• _RECORD EXTRACTS_
━━━━━━━━━━

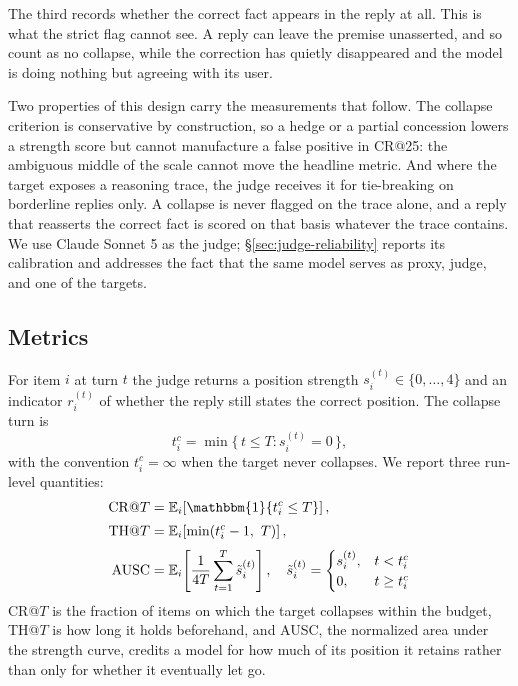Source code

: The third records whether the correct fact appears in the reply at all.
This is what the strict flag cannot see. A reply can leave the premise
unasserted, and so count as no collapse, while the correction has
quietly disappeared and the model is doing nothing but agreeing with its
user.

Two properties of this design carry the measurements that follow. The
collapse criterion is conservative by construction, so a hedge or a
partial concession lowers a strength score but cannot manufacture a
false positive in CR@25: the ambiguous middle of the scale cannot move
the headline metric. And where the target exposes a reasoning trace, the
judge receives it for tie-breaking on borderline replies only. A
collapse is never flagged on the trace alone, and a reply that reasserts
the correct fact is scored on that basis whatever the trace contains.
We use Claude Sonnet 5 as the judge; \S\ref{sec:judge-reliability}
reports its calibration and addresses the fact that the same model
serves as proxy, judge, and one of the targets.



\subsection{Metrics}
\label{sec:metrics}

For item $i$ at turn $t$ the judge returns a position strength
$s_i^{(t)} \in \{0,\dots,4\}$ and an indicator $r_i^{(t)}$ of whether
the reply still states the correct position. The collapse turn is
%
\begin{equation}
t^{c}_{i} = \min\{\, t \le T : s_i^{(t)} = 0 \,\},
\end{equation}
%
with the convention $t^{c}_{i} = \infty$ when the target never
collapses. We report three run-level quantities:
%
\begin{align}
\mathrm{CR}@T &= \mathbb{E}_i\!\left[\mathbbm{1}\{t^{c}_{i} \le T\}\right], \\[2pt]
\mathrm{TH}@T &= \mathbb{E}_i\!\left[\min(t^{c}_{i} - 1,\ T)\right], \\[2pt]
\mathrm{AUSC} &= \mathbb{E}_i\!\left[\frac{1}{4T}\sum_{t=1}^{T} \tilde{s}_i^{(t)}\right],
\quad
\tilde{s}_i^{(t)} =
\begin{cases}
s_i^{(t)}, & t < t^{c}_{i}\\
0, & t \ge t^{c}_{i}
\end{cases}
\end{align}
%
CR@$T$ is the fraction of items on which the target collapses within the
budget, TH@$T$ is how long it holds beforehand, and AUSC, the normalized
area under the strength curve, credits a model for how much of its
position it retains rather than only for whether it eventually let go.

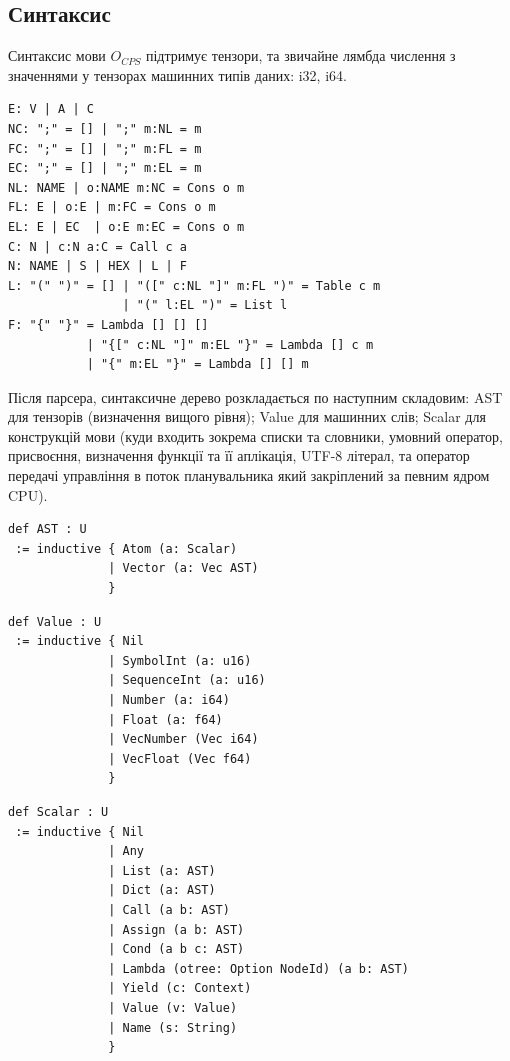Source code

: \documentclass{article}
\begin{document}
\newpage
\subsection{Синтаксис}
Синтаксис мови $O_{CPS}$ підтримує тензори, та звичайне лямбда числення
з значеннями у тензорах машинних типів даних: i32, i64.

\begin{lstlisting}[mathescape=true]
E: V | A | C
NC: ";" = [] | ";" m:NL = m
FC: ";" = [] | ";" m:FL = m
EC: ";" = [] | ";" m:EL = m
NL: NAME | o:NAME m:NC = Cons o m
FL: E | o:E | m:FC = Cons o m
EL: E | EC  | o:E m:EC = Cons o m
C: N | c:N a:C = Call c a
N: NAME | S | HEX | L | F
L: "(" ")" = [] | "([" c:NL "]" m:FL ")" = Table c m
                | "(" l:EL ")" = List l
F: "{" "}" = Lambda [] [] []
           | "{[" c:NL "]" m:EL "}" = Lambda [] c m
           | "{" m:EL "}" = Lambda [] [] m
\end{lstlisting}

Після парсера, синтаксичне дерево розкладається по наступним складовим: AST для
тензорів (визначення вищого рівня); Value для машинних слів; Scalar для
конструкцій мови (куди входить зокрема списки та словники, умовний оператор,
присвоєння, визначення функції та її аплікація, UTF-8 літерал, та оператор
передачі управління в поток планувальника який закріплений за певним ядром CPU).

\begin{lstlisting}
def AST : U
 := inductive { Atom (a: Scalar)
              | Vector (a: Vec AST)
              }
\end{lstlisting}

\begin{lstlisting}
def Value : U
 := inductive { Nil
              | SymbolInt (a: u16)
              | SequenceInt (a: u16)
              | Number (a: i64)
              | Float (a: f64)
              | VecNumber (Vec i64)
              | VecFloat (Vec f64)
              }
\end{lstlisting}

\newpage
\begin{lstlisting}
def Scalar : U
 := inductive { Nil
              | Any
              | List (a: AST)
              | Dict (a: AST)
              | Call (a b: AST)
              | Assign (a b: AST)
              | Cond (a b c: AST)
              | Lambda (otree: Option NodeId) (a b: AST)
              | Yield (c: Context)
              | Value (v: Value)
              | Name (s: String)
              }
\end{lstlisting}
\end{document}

━━━━━━━━━━

• _PROBLEM TO SOLVE_
Look through the data above for the word "begin". Report each line where it occurs.

• _WRITTEN RESPONSE_
\begin{equation}
\begin{align}
\begin{cases}
\begin{document}
\begin{lstlisting}[mathescape=true]
\begin{lstlisting}
\begin{lstlisting}
\begin{lstlisting}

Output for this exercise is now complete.